#### TASK TO CARRY OUT
Repeat the first line of the listing and each line after it, exactly, through the line containing "where $R$ is".

======== RECORDS TO PROCESS

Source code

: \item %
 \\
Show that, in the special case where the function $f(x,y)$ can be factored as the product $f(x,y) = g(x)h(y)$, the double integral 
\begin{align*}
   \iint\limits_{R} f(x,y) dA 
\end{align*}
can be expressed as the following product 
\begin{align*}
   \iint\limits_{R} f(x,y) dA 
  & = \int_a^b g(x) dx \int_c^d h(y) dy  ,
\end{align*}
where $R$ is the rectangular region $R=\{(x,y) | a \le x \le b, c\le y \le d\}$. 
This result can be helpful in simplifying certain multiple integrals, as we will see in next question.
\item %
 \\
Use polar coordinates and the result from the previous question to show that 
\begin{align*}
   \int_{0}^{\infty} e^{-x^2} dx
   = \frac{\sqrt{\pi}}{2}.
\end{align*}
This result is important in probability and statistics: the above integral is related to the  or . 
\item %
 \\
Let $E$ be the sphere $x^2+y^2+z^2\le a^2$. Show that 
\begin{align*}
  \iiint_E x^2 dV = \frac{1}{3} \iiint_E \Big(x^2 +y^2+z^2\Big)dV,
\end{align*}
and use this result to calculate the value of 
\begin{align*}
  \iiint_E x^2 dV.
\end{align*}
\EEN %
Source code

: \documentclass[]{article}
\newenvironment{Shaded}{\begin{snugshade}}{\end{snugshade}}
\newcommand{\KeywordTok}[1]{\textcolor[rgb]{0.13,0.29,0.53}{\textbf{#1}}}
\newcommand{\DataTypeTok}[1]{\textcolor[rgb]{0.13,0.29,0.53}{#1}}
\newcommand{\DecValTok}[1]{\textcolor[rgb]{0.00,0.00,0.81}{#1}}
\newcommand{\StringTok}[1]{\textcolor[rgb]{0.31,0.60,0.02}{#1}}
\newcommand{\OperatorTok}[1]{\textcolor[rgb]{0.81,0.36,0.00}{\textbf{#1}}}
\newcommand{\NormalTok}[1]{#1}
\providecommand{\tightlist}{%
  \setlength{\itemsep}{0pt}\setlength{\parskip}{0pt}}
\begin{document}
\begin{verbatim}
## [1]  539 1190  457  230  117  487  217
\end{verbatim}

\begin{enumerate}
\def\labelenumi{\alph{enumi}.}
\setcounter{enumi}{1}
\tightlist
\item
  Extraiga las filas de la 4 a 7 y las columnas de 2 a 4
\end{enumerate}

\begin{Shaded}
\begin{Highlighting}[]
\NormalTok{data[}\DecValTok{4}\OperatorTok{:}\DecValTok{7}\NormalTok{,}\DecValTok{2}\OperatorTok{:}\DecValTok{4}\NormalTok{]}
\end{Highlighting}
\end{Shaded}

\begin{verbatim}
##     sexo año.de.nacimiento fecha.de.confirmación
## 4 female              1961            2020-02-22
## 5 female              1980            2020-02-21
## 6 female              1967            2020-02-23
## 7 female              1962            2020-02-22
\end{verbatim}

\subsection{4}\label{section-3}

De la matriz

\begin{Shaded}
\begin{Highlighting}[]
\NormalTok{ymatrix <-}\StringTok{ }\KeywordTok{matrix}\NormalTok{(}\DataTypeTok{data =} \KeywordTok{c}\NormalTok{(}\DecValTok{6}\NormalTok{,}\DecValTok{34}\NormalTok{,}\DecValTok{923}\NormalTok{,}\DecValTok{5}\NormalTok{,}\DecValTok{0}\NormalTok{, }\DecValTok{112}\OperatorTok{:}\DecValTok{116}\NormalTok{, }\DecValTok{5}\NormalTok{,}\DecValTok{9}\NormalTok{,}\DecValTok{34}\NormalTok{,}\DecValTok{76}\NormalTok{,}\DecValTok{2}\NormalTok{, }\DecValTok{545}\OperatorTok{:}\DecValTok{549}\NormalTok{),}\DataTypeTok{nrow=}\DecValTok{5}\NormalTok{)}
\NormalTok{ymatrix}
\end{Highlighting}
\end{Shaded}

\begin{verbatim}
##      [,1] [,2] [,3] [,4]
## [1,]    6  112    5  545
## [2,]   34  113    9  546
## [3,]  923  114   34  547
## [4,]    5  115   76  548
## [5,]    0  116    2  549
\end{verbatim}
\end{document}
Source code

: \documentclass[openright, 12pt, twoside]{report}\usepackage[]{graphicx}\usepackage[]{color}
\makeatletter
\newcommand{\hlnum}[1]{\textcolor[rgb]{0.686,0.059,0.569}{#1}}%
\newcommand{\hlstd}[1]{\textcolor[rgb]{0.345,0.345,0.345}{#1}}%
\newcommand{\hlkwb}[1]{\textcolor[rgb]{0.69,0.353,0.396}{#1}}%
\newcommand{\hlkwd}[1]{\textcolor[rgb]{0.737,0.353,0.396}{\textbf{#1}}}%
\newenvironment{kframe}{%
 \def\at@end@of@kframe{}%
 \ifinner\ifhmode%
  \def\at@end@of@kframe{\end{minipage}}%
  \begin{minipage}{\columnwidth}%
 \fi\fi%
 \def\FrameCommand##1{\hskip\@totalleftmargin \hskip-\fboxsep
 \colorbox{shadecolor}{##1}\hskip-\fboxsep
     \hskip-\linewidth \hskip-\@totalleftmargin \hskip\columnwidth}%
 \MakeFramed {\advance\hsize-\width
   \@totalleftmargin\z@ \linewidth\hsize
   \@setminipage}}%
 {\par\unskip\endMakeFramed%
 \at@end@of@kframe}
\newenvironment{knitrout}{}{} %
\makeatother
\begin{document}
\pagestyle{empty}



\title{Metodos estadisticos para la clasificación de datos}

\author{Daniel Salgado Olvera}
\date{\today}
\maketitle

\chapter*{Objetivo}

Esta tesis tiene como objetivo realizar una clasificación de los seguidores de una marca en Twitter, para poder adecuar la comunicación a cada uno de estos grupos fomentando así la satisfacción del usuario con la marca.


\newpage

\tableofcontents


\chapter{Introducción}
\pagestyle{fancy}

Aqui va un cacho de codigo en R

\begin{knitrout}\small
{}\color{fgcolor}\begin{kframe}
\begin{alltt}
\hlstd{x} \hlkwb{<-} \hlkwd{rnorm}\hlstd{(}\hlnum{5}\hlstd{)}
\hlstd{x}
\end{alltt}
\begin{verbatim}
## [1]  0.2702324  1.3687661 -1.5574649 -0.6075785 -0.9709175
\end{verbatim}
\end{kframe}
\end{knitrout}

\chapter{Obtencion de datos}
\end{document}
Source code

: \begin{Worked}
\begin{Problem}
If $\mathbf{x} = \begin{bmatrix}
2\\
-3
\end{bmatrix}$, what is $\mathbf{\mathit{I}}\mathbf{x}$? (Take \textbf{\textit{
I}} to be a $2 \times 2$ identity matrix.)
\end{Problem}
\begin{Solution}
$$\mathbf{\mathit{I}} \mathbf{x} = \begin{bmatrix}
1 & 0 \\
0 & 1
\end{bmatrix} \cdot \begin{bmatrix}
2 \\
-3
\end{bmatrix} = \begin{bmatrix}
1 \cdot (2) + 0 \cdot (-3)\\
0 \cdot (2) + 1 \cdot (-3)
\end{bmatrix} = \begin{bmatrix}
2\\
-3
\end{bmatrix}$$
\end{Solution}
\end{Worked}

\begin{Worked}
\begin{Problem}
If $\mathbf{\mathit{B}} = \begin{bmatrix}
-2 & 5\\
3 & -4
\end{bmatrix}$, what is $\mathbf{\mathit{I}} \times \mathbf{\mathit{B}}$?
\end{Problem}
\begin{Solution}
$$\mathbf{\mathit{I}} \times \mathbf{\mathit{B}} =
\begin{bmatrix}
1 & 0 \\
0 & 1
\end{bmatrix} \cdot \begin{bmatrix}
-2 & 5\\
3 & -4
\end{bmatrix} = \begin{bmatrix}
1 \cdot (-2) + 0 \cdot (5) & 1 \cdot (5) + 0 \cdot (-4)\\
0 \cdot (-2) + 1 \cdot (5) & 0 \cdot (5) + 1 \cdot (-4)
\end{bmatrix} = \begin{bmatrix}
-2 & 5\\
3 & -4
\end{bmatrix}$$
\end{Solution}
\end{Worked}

================

#### ANSWER TO THE EXERCISE
Source code

: \item %
 \\
Show that, in the special case where the function $f(x,y)$ can be factored as the product $f(x,y) = g(x)h(y)$, the double integral 
\begin{align*}
   \iint\limits_{R} f(x,y) dA 
\end{align*}
can be expressed as the following product 
\begin{align*}
   \iint\limits_{R} f(x,y) dA 
  & = \int_a^b g(x) dx \int_c^d h(y) dy  ,
\end{align*}
where $R$ is the rectangular region $R=\{(x,y) | a \le x \le b, c\le y \le d\}$. 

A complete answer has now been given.